--- TRY IT ---
Exact copy, no pictures: return all the data below as written.

--- Rendered images with source text ---

---

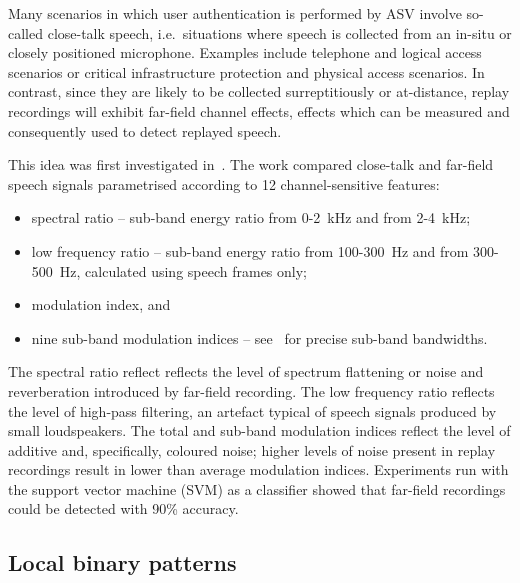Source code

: Many scenarios in which user authentication is performed by ASV involve so-called close-talk speech, i.e.\ situations where speech is collected from an in-situ or closely positioned microphone.  Examples include telephone and logical access scenarios or critical infrastructure protection and physical access scenarios.  In contrast, since they are likely to be collected surreptitiously or at-distance, replay recordings will exhibit far-field channel effects, effects which can be measured and consequently used to detect replayed speech.  

This idea was first investigated in~\cite{Villalba2011}.  The work compared close-talk and far-field speech signals parametrised according to 12 channel-sensitive features:


\begin{itemize}
\item spectral ratio -- sub-band energy ratio from 0-2~kHz and from 2-4~kHz; 
\item low frequency ratio -- sub-band energy ratio from 100-300~Hz and from 300-500~Hz, calculated using speech frames only;
\item modulation index, and
\item nine sub-band modulation indices -- see~\cite{Villalba2011} for precise sub-band bandwidths.
\end{itemize}


The spectral ratio reflect reflects the level of spectrum flattening or noise and reverberation introduced by far-field recording.  The low frequency ratio reflects the level of high-pass filtering, an artefact typical of speech signals  produced by small loudspeakers.  The total and sub-band modulation indices reflect the level of additive and, specifically, coloured noise; higher levels of noise present in replay recordings result in lower than average modulation indices.  Experiments run with the support vector machine (SVM) as a classifier showed that far-field recordings could be detected with 90\% accuracy.  %



\subsection{Local binary patterns}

---

--- COMPLETED EXERCISE ---
Source code

: Many scenarios in which user authentication is performed by ASV involve so-called close-talk speech, i.e.\ situations where speech is collected from an in-situ or closely positioned microphone.  Examples include telephone and logical access scenarios or critical infrastructure protection and physical access scenarios.  In contrast, since they are likely to be collected surreptitiously or at-distance, replay recordings will exhibit far-field channel effects, effects which can be measured and consequently used to detect replayed speech.  

This idea was first investigated in~\cite{Villalba2011}.  The work compared close-talk and far-field speech signals parametrised according to 12 channel-sensitive features:


\begin{itemize}
\item spectral ratio -- sub-band energy ratio from 0-2~kHz and from 2-4~kHz; 
\item low frequency ratio -- sub-band energy ratio from 100-300~Hz and from 300-500~Hz, calculated using speech frames only;
\item modulation index, and
\item nine sub-band modulation indices -- see~\cite{Villalba2011} for precise sub-band bandwidths.
\end{itemize}


The spectral ratio reflect reflects the level of spectrum flattening or noise and reverberation introduced by far-field recording.  The low frequency ratio reflects the level of high-pass filtering, an artefact typical of speech signals  produced by small loudspeakers.  The total and sub-band modulation indices reflect the level of additive and, specifically, coloured noise; higher levels of noise present in replay recordings result in lower than average modulation indices.  Experiments run with the support vector machine (SVM) as a classifier showed that far-field recordings could be detected with 90\% accuracy.  %



\subsection{Local binary patterns}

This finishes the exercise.